Not only are new data often inaccurate and subject to revision, users cannot distinguish between persistent and temporary changes as they occur. The number of observations to make accurate judgments depends on relative variability of the persistent and transitory components. Frequently this will require several observations and considerable time. Reacting to changes too quickly can produce major mistakes.

Through the Great Inflation and afterward the Federal Reserve failed to distinguish between temporary or one-time changes in the price level and changes in the persistent rate of price change. One-time changes can be caused by excise tax changes, currency revaluations, changes in productivity, and many similar factors. Prices rise or fall and changes may continue for a short time, but they do not persist if not financed by monetary policy.
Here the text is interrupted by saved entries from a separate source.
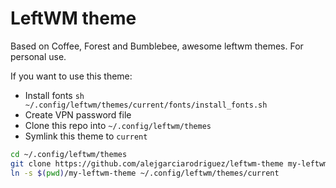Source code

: # LeftWM theme

Based on Coffee, Forest and Bumblebee, awesome leftwm themes. For personal use.

If you want to use this theme:
+ Install fonts `sh ~/.config/leftwm/themes/current/fonts/install_fonts.sh`
+ Create VPN password file
+ Clone this repo into `~/.config/leftwm/themes`
+ Symlink this theme to `current`

```bash
cd ~/.config/leftwm/themes
git clone https://github.com/alejgarciarodriguez/leftwm-theme my-leftwm-theme
ln -s $(pwd)/my-leftwm-theme ~/.config/leftwm/themes/current
```

[Coffee]: https://github.com/lex148/leftwm-coffee
[Bumblebee]: https://github.com/leftwm/leftwm-community-themes
[Forest]: https://github.com/lex148/forest
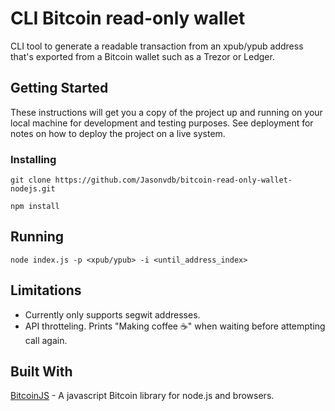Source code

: # CLI Bitcoin read-only wallet

CLI tool to generate a readable transaction from an xpub/ypub address that's exported from a Bitcoin wallet such as a Trezor or Ledger.

## Getting Started

These instructions will get you a copy of the project up and running on your local machine for development and testing purposes. See deployment for notes on how to deploy the project on a live system.

### Installing


```
git clone https://github.com/Jasonvdb/bitcoin-read-only-wallet-nodejs.git

npm install
```

## Running

```
node index.js -p <xpub/ypub> -i <until_address_index>
```

## Limitations

- Currently only supports segwit addresses.
- API throtteling. Prints "Making coffee ☕" when waiting before attempting call again.

## Built With

[BitcoinJS](https://github.com/bitcoinjs/bitcoinjs-lib) - A javascript Bitcoin library for node.js and browsers.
Table 4.8 shows the forecast errors for various periods. During the Great Inflation, the average absolute forecast error was about 3 percent for real growth and more than 1.5 percent for inflation. Errors in forecasts four quarters ahead were smaller than quarterly errors for real growth but not for inflation. These data suggest that focusing on short-term changes was unlikely to succeed. See Orphanides (2002).

Operating
Procedures

Several of these issues came to the fore as part of extensive staff research on the consequences of using monetary aggregates in place of money market conditions. In October 1968 Chairman Martin appointed Governor Maisel as chair of a three-person committee (with Presidents Morris and Swan) to reconsider FOMC operating procedures and the instructions given to the account manager. Background papers discussed the deficiencies in policymaking procedures including lack of clarity about objectives, shortterm focus, the manager’s autonomy, and excessive concern for money market changes.

A lengthy, very perceptive, forthright paper by Stephen Axilrod (1970a) began by noting that the first paragraph of the directive described economic conditions in a way that did not permit readers to understand the analysis that lay behind the FOMC’s instructions or the tradeoffs between competing objectives (ibid., 3–4).
157
System policy accommodated all changes in the money market until the introduction of the proviso clause in 1966 directed the manager to alter money market conditions if the bank credit proxy rose or fell more than anticipated. “In practice, this [the proviso clause] has represented a rather minor element of constraint, partly because the Committee has been willing to tolerate wide swings in bank credit and partly because the proviso clause has not in application been taken as a strong target of policy” (ibid., 9).
158
“No large change in money market conditions has ever been undertaken in connection with the proviso clause” (ibid., 11).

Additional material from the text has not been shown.